As the summer winds down, and we can begin to see the end of our 2011 golf season in sight, it is a great time to evaluate your golf game, and start making plans for next season, and how to play better golf.

One of the common myths among amateur golfers is that once the season ends, it’s time to put the stick up, and move on to another hobby.  Then, when the first signs of spring appear, we get the sticks back out, dust them off, and start getting our game back in shape for the golf season that is about to begin.
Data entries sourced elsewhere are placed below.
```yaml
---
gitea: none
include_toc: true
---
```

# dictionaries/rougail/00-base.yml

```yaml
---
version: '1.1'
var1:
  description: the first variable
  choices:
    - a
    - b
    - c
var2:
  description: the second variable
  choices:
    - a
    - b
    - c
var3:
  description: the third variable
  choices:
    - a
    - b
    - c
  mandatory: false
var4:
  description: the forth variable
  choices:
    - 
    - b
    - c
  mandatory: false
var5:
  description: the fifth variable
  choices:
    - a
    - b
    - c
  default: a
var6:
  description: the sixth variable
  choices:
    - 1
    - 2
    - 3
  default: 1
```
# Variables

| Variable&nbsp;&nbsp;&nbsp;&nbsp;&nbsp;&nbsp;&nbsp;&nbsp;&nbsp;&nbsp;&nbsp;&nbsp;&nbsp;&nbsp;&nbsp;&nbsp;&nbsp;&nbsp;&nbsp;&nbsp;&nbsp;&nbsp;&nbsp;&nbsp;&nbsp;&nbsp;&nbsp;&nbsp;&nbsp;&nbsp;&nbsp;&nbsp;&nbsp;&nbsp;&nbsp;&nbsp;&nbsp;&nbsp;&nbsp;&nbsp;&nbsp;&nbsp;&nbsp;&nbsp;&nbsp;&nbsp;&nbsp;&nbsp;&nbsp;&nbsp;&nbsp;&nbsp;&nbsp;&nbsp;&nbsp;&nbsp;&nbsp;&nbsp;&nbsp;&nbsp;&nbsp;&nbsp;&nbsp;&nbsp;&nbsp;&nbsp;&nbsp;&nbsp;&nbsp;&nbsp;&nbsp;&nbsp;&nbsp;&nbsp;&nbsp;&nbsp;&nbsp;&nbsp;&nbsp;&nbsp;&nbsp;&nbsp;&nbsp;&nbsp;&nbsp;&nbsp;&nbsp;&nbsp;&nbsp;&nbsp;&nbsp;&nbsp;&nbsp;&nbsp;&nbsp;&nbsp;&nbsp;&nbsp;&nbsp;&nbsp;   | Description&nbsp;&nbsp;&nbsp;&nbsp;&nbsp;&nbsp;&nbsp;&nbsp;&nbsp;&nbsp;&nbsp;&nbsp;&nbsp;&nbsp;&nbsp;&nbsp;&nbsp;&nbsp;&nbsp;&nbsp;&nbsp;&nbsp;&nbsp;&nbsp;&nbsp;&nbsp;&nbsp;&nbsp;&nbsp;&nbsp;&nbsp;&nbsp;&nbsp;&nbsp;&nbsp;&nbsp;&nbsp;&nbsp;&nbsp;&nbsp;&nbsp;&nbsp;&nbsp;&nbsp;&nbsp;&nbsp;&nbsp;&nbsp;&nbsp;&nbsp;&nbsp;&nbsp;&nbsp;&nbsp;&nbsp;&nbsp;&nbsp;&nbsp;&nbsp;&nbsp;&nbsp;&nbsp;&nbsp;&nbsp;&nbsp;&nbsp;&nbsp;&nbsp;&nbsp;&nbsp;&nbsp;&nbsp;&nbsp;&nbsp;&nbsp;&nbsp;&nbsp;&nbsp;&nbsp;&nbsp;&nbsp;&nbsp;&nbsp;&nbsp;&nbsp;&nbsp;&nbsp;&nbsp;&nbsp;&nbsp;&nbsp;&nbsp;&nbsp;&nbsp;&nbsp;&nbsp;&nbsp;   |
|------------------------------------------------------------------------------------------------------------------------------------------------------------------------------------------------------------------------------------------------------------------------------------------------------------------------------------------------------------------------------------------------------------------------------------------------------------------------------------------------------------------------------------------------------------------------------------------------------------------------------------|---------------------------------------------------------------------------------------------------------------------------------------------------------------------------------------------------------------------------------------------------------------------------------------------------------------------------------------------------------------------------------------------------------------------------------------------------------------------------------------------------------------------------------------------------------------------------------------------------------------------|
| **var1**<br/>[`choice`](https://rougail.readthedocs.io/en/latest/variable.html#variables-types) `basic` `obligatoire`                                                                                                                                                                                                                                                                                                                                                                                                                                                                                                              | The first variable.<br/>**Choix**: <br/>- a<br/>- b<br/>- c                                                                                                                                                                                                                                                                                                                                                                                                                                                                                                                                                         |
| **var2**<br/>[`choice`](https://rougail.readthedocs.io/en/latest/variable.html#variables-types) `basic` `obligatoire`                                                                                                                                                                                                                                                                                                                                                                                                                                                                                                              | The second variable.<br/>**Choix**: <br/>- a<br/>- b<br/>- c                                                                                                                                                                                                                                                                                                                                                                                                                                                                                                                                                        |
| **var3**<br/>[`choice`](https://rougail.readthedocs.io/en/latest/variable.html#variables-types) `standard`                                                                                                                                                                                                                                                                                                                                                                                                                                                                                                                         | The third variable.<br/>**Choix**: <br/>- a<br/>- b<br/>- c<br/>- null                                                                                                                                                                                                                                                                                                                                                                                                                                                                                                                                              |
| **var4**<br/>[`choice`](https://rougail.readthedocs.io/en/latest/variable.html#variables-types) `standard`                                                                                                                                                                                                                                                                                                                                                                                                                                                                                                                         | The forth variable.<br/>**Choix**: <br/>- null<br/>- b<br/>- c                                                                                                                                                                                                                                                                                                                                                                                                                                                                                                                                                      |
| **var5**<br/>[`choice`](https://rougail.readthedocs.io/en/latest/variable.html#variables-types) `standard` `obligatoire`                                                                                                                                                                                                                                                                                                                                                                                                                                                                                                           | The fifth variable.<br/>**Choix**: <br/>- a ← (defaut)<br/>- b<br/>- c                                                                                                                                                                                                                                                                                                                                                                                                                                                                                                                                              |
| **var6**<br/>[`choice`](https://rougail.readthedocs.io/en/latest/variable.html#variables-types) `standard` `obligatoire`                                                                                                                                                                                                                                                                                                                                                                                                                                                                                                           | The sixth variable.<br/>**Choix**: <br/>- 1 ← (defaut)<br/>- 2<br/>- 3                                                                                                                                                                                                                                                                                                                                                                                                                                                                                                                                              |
The problem with this line of thinking is that while most of us realize that our games could use some improvement (I mean, who doesn’t want to get better?), we approach our game improvement in the same way that many of us approached our finals in college; we wait until the last minute, and then have some major cram sessions.  And if we are honest with ourselves, we KNOW that those cram sessions didn’t really lead to any lasting knowledge, and we know that our golf ‘cram sessions’ don’t really lead to any lasting improvement in our games.

If you study the people whose livelihood is there golf game, the touring professionals, you will see a completely different approach about making improvements to their swing, or any other part of their game.  They get instruction in the fall, and then spend the WINTER months working on making the changes necessary in order to improve.
I often get asked by students when the best time of the year is to take attend a golf school, and often they are surprised by my answer – the FALL.  Why?

Well, it’s the same reason the pro’s use the fall and winter months to make changes.  When you get instruction in the fall, you then have plenty of time in the off season to practice new feelings, and make positive changes in your game.  By practicing and making changes in the fall and winter, you aren’t under the pressure of your regular league play, or your weekly foursome match, you are free to focus on your changes, and more importantly, you have the time necessary to make the changes permanent.

Going into this fall, I challenge you to change your thinking about when the best time to work on your game is, and start to think about your game in the same frame of mind that a touring professional does.  If you do this, come next spring, you’ll be pleasantly surprised at how your game “hits the ground running”.